HR Metrics: Tracking vs. Insight































HR Metrics have been a passion of mine for several years now. It seems that HR Metrics have gained a lot of momentum in the last 2 years. I get many requests to speak on the subject and our company has increased projects and workshops in this area.


What bugs me the most, is the same issue I observed 5 years ago...


HR departments are not providing insight to leadership they provide tracking to leadership.

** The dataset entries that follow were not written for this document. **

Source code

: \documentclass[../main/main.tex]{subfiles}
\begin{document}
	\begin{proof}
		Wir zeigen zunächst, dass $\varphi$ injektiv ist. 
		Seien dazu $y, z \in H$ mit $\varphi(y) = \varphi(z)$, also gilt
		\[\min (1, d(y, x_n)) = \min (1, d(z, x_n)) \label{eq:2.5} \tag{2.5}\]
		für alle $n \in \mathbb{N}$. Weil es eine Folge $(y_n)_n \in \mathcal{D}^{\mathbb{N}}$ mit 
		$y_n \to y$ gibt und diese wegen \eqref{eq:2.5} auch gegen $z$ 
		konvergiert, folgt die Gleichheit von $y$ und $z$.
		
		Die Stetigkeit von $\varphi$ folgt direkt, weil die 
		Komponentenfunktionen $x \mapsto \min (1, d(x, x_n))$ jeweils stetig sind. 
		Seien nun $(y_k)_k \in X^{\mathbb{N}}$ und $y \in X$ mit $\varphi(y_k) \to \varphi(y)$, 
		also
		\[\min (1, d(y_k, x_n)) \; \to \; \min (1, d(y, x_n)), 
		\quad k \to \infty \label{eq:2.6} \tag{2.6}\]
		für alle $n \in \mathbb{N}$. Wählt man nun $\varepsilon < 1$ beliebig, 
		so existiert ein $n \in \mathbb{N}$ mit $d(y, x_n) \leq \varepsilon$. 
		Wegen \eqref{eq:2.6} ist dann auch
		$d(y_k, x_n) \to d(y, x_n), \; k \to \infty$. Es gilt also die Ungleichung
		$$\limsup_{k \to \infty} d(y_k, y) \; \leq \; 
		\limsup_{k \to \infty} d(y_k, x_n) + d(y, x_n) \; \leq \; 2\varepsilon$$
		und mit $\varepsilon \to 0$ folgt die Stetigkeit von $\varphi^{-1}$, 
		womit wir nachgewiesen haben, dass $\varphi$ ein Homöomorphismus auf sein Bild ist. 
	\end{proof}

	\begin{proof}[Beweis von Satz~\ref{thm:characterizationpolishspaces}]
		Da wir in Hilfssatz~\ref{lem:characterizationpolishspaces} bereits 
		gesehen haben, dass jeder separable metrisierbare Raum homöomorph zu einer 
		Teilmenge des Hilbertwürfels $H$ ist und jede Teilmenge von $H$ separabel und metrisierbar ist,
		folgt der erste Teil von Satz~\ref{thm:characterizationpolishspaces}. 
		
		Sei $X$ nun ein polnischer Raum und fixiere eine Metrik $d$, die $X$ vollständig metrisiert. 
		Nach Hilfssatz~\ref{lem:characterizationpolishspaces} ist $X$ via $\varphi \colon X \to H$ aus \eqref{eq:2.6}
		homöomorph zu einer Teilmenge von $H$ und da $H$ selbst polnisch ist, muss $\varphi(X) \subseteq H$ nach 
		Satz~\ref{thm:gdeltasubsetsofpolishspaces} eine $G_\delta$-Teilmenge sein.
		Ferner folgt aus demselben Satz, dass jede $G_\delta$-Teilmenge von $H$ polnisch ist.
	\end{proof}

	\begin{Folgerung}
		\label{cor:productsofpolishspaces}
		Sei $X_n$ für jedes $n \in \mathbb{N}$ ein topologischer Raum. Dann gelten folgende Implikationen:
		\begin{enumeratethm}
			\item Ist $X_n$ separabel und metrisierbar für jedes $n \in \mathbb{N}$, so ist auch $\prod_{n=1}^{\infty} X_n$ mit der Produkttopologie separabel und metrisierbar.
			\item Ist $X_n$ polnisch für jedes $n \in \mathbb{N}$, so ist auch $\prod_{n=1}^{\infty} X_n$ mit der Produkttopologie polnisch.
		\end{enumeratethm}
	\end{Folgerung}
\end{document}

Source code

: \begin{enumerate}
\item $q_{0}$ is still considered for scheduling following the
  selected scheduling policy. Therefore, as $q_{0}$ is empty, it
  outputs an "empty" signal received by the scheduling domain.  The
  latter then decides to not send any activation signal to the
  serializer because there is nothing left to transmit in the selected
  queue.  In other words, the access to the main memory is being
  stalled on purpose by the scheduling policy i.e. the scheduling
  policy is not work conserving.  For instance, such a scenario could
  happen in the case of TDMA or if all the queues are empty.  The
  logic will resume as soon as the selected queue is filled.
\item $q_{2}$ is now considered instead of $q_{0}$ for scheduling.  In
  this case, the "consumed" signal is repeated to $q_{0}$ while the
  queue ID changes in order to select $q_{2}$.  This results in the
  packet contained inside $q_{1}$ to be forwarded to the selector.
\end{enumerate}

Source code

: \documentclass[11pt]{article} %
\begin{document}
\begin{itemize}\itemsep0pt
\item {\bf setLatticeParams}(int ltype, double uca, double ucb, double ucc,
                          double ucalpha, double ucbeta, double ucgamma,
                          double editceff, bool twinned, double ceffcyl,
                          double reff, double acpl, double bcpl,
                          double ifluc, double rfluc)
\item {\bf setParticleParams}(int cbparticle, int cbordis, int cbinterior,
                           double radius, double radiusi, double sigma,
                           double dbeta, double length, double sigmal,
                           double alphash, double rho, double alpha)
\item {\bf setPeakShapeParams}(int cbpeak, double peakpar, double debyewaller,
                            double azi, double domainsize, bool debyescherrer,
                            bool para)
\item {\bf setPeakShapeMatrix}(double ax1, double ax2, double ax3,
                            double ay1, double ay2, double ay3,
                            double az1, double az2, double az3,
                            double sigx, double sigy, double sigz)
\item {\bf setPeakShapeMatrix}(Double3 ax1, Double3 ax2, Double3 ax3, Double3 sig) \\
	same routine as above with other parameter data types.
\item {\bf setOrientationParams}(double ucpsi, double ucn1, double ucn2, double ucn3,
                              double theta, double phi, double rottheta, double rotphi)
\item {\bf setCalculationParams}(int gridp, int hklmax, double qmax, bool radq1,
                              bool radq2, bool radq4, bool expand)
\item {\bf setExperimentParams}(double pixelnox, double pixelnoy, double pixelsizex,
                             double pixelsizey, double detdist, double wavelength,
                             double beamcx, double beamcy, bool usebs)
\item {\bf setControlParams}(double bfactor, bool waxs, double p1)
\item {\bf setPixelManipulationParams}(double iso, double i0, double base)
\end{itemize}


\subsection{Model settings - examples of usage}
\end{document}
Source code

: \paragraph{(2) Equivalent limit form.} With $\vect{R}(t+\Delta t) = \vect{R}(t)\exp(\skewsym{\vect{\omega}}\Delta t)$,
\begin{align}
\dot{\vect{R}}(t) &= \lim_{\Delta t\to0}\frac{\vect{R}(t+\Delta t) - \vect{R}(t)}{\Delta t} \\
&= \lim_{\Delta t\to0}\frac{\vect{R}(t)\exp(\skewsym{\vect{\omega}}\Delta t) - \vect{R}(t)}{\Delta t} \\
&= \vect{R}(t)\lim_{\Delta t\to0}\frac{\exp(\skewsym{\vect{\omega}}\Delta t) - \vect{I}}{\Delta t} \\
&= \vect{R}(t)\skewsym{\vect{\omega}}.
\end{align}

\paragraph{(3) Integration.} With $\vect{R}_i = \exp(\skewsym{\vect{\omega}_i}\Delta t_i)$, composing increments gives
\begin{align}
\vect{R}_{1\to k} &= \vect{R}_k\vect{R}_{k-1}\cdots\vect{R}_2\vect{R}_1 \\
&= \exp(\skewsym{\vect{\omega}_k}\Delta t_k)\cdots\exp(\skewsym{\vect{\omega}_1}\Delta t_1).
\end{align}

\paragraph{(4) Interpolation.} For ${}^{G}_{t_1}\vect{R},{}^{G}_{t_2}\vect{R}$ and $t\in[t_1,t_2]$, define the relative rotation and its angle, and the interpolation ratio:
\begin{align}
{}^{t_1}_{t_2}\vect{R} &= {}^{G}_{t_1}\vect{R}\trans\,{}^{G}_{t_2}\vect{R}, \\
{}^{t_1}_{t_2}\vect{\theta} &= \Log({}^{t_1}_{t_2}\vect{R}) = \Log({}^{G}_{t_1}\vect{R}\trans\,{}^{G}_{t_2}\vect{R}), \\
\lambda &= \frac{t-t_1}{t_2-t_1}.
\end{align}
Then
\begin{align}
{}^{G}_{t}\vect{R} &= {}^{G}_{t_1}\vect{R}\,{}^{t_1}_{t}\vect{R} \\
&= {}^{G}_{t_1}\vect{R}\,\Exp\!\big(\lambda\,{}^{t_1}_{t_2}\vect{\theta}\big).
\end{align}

Yes, leadership wants to know something that impacts results or something they didn't already know. Here are some examples of things leadership is not (typically) waiting on pins and needles to see:


1) days to fill
2) # open reqs
3) # of training participants
4) turnover % for entire organization
5) hiring ratios from recruiting sources


But give leadership some insight, and you will be a rockstar:


1) turnover % of high performers with reasons for turn and an action plan to improve
2) HR forecast with new hires projected over next 12 months with staffing plans attached
3) ROI of recent training initiative with % increase in productivity and $ revenue increase
4) Average performance rating of new hires with baseline revenue/employee (to see growth over time)
5) Analyze new hire recruiting data and performance data to create a "success profile" for candidates increasing hiring success rate and decreasing cost per hire.


I was at a metrics conference last year and an attendee asked me the following question:


"Our team spends hours on our metrics, we have over 100 HR metrics we provide to our management. I send the document with a return receipt request to over 50 managers. I had 2 people actually open the document." "How can I increase the number of managers that use our data?"


I said, start over. After some more questions I found that ALL of the metrics were tracking metrics. If you were a CEO would you want to see how many transactions accounting processed last month, or so you care about receivables outstanding and what the impact is to the business? Same thing with HR. Yes, those tracking metrics are important to your department to make sure we are delivering quality service efficiently BUT what really matters is impact.


You have to start with strategy and work your way to metrics. By mapping your organizational strategy and then aligning HR to that strategy...the metrics that your leadership cares about become crystal clear.


Don't just start measuring for measuring's sake....you will wind up with way too many measures that don't tie to anything. Make your metrics matter by aligning them to your organizational strategy.